Using many documents, diaries and letters, but most importantly many conducted interviews, he made both an informative and captivating story about all those who gave their lives and love, and embed their ideals in building the State of Israel.

Shavit also used his own family's history in order to show the most important events in foundation and preserving of Jew state, starting from the time when state was established up to the present time and (good) hopes for its future.
He started his story with the arrival of thirty passengers from England to Jaffa, one of them being his great-grandfather, Herbert Bentwich. He will follow his life story from the first days in Jaffa to all other areas in which Jew settlers went through a difficult periods and various challenges trying to establish life and live productively in places that were previously undeveloped.

He is speaking about agriculture, about insufficient technology they often had to upgrade themselves, but mostly he speaks about the commitment of those people, about their creativity and will to find new sources of revenue to be able to finance additional development which eventually led to the development of the fruit industry in Jaffa and orange distribution all across the Europe.

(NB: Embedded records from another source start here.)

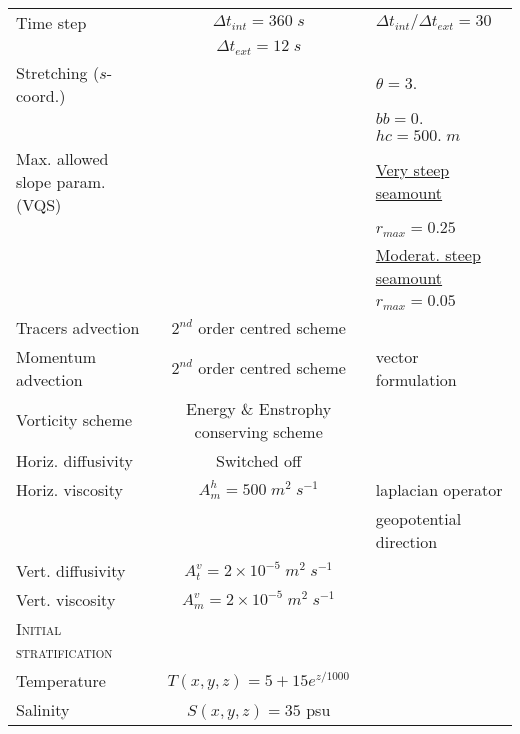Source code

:\documentclass[authoryear]{elsarticle}
\begin{document}
\begin{table}[htp]
\begin{scriptsize}
\begin{tabular}{lcl}
			Time step      & $\Delta t_{int} = 360 \;s$            & $\Delta t_{int} / \Delta t_{ext} = 30$ \\
			               & $\Delta t_{ext} = 12 \;s$             & \\
			Stretching ($s$-coord.) & \cite{Song1994}            & $\theta = 3.$ \\
			                        &                            & $bb = 0.$  \\
			                        &                            & $hc = 500. \; m$  \\
			Max. allowed slope param. (VQS) &                      & \underline{Very steep seamount} \\
			                                &                        & $r_{max} = 0.25$ \\
			                                &                        & \underline{Moderat. steep seamount} \\
			                                &                        & $r_{max} = 0.05$ \\
            Tracers advection  & $2^{nd}$ order centred scheme & \\
            Momentum advection & $2^{nd}$ order centred scheme & vector formulation \\
            Vorticity scheme   & Energy \& Enstrophy conserving scheme & \\
            Horiz. diffusivity & Switched off & \\
			Horiz. viscosity   & $A^h_m = 500 \; m^2 \;s^{-1}$ & laplacian operator \\
			                   &                               & geopotential direction \\
			Vert. diffusivity  & $A^v_t = 2 \times 10^{-5} \; m^2 \;s^{-1}$ & \\
			Vert. viscosity    & $A^v_m = 2 \times 10^{-5} \; m^2 \;s^{-1}$ & \\                                            
			\cmidrule[0.5pt]{1-3}           
			\cellcolor{gray!25}\textsc{Initial stratification} & & \\
			Temperature & $T(x,y,z) = 5 + 15e^{z/1000}$ & \\
			Salinity    & $S(x,y,z) = 35$ psu           & \\                         
			\cmidrule[.5pt]{1-3}
		\end{tabular} 
	\end{scriptsize}
	\hspace{-7cm}
	\caption{ }
\end{table}
\end{document}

The story was done as factually as possible, though these personal views of individuals which participated in history events are the best part of the book. As much as someone can blame their objectivity, they certainly cannot blame their authenticity and knowing what they are talking about from the personal experience in the context of the time frame in which these events occurred.

The two sentences from the book are particularly memorable which explain a lot - "...Israel is a nation-state founded in the heart of the Arab world... A wide circle of 350 million Arabs surrounds the Zionist state and threatens its very existence..."

Although much can be disagreed on the way in which Israel carried with issues such as Palestine and nuclear weapons, it cannot be denied that life in such an environment is extremely difficult, and the uncertainty and danger to the survival of the state is constant.

Viewed in this way Israel is living proof that people which have one goal in their mind, the right and need to have their homeland, can be enough motivation to succeed in achieving that goal despite all the problems and challenges encountered during the time.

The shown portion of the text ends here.